• Material to process:
▼

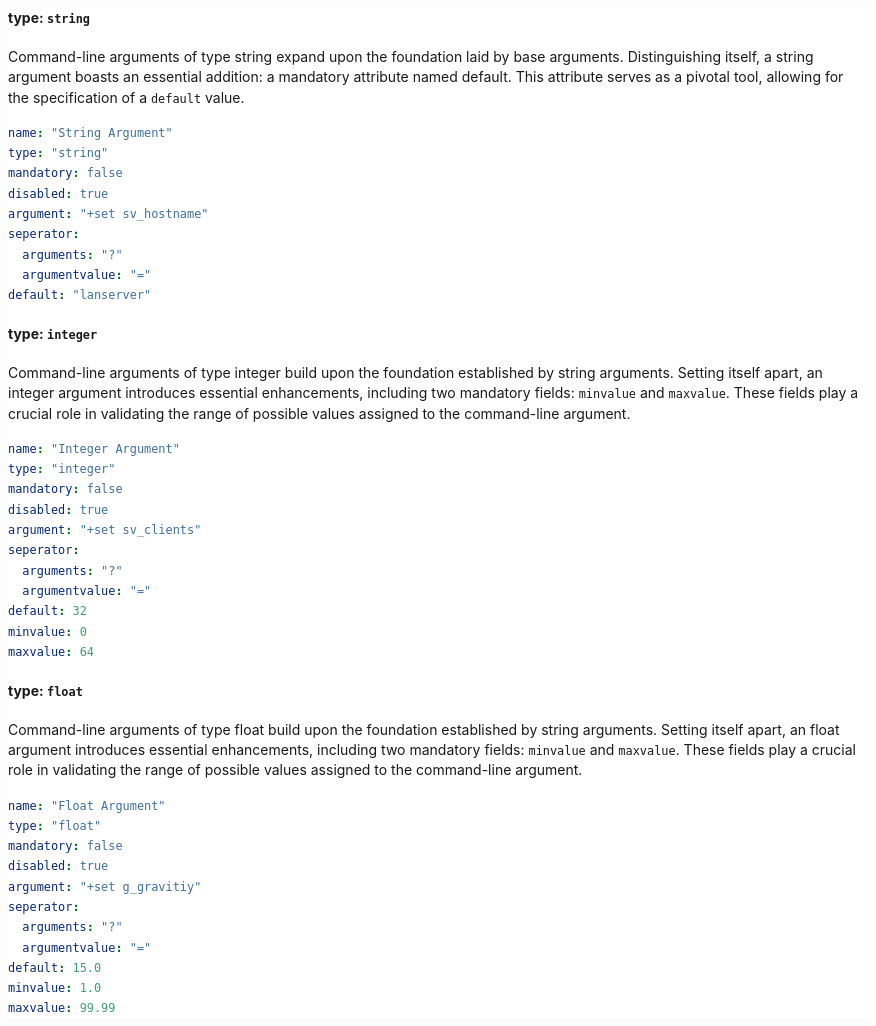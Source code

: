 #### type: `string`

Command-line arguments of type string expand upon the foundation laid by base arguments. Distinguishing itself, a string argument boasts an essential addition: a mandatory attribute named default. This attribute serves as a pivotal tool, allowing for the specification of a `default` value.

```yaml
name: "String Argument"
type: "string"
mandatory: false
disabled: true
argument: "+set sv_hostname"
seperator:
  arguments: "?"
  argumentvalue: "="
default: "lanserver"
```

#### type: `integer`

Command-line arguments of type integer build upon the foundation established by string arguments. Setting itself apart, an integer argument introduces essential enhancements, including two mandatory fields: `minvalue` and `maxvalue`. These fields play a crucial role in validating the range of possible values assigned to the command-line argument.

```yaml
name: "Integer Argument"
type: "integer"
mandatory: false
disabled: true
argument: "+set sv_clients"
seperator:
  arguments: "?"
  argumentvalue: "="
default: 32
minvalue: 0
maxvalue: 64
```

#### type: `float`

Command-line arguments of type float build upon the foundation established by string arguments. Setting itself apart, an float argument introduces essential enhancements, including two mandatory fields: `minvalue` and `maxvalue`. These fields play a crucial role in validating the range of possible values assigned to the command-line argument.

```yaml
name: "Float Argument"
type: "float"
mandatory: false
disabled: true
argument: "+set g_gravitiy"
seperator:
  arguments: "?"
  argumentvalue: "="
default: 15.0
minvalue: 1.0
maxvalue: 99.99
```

▲
▼

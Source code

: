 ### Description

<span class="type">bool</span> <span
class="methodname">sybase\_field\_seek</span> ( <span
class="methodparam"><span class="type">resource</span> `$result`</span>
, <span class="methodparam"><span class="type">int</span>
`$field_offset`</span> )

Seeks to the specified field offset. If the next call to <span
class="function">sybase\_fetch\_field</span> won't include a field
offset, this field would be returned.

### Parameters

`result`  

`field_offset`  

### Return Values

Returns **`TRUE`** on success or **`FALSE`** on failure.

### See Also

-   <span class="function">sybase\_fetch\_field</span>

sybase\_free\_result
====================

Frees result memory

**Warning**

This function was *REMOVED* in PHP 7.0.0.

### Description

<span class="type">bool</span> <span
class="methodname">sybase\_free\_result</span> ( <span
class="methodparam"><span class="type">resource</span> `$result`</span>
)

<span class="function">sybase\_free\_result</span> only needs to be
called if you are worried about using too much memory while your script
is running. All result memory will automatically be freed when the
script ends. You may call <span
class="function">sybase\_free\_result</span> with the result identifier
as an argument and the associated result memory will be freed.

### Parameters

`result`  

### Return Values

▲
▼

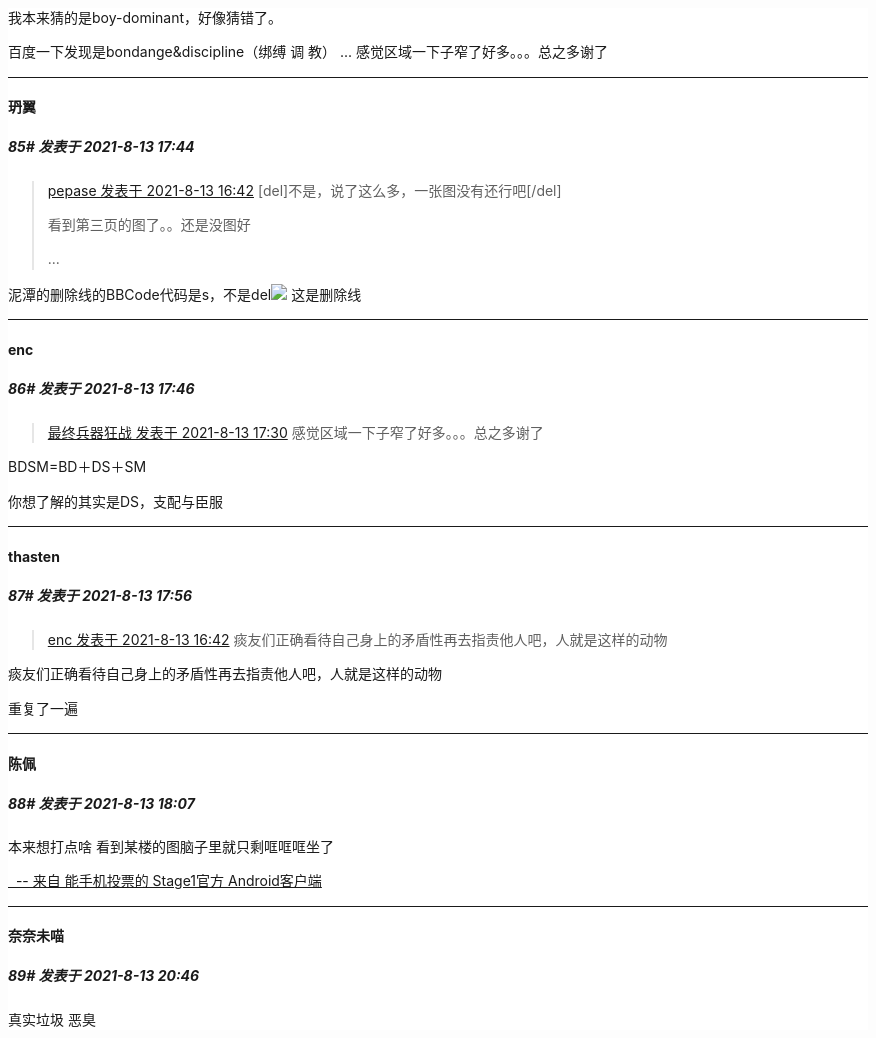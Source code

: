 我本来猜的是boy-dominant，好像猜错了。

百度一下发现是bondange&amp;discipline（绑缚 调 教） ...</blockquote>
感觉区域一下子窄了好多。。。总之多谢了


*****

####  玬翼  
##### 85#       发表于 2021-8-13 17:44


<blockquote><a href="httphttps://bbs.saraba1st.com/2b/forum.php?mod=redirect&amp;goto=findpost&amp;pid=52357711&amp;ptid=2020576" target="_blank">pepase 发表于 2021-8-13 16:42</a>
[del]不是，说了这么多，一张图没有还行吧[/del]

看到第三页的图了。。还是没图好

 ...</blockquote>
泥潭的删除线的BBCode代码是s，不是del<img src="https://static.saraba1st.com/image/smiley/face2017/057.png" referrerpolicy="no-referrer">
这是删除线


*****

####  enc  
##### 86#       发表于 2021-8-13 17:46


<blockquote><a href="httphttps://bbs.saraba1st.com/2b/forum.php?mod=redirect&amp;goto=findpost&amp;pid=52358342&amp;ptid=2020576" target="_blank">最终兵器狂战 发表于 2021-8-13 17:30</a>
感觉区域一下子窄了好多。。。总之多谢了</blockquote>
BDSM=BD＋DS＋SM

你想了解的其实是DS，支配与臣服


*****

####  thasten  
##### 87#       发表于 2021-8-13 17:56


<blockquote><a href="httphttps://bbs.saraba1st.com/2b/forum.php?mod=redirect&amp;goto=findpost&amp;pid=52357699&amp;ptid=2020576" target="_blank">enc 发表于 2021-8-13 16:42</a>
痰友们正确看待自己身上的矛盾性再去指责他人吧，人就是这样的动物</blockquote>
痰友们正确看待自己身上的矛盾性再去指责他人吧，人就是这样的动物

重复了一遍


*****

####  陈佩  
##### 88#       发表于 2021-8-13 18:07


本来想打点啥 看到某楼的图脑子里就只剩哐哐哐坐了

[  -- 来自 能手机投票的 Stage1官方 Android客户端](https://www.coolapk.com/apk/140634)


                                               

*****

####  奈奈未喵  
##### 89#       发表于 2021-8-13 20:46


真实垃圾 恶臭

▲

• Task to complete: Show each line of the material where the word "fields" occurs.

• Exercise output:
Command-line arguments of type integer build upon the foundation established by string arguments. Setting itself apart, an integer argument introduces essential enhancements, including two mandatory fields: `minvalue` and `maxvalue`. These fields play a crucial role in validating the range of possible values assigned to the command-line argument.
Command-line arguments of type float build upon the foundation established by string arguments. Setting itself apart, an float argument introduces essential enhancements, including two mandatory fields: `minvalue` and `maxvalue`. These fields play a crucial role in validating the range of possible values assigned to the command-line argument.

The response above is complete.